### TRY IT
May I have, exactly as written, the line containing "file path. |" and every line after it through the end of the listing below, and nothing else?

### EXERCISE MATERIALS

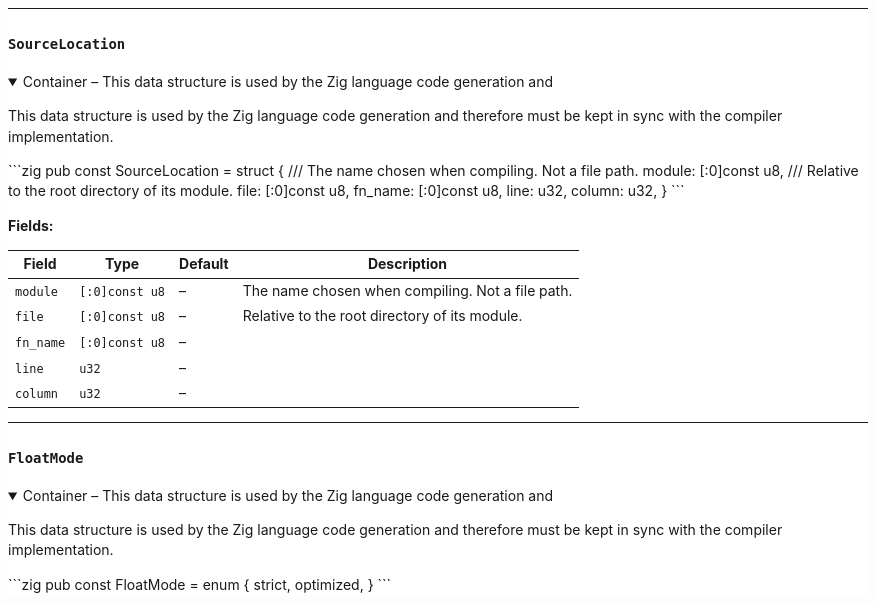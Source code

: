 </details>

---

### <a id="type-sourcelocation"></a>`SourceLocation`

<details class="declaration-card" open>
<summary>Container – This data structure is used by the Zig language code generation and</summary>

This data structure is used by the Zig language code generation and
therefore must be kept in sync with the compiler implementation.

\`\`\`zig
pub const SourceLocation = struct {
    /// The name chosen when compiling. Not a file path.
    module: [:0]const u8,
    /// Relative to the root directory of its module.
    file: [:0]const u8,
    fn_name: [:0]const u8,
    line: u32,
    column: u32,
}
\`\`\`

**Fields:**

| Field | Type | Default | Description |
|-------|------|---------|-------------|
| `module` | `[:0]const u8` | – | The name chosen when compiling. Not a file path. |
| `file` | `[:0]const u8` | – | Relative to the root directory of its module. |
| `fn_name` | `[:0]const u8` | – | |
| `line` | `u32` | – | |
| `column` | `u32` | – | |

</details>

---

### <a id="type-floatmode"></a>`FloatMode`

<details class="declaration-card" open>
<summary>Container – This data structure is used by the Zig language code generation and</summary>

This data structure is used by the Zig language code generation and
therefore must be kept in sync with the compiler implementation.

\`\`\`zig
pub const FloatMode = enum {
    strict,
    optimized,
}
\`\`\`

### RESPONSE
| `module` | `[:0]const u8` | – | The name chosen when compiling. Not a file path. |
| `file` | `[:0]const u8` | – | Relative to the root directory of its module. |
| `fn_name` | `[:0]const u8` | – | |
| `line` | `u32` | – | |
| `column` | `u32` | – | |

</details>

---

### <a id="type-floatmode"></a>`FloatMode`

<details class="declaration-card" open>
<summary>Container – This data structure is used by the Zig language code generation and</summary>

This data structure is used by the Zig language code generation and
therefore must be kept in sync with the compiler implementation.

\`\`\`zig
pub const FloatMode = enum {
    strict,
    optimized,
}
\`\`\`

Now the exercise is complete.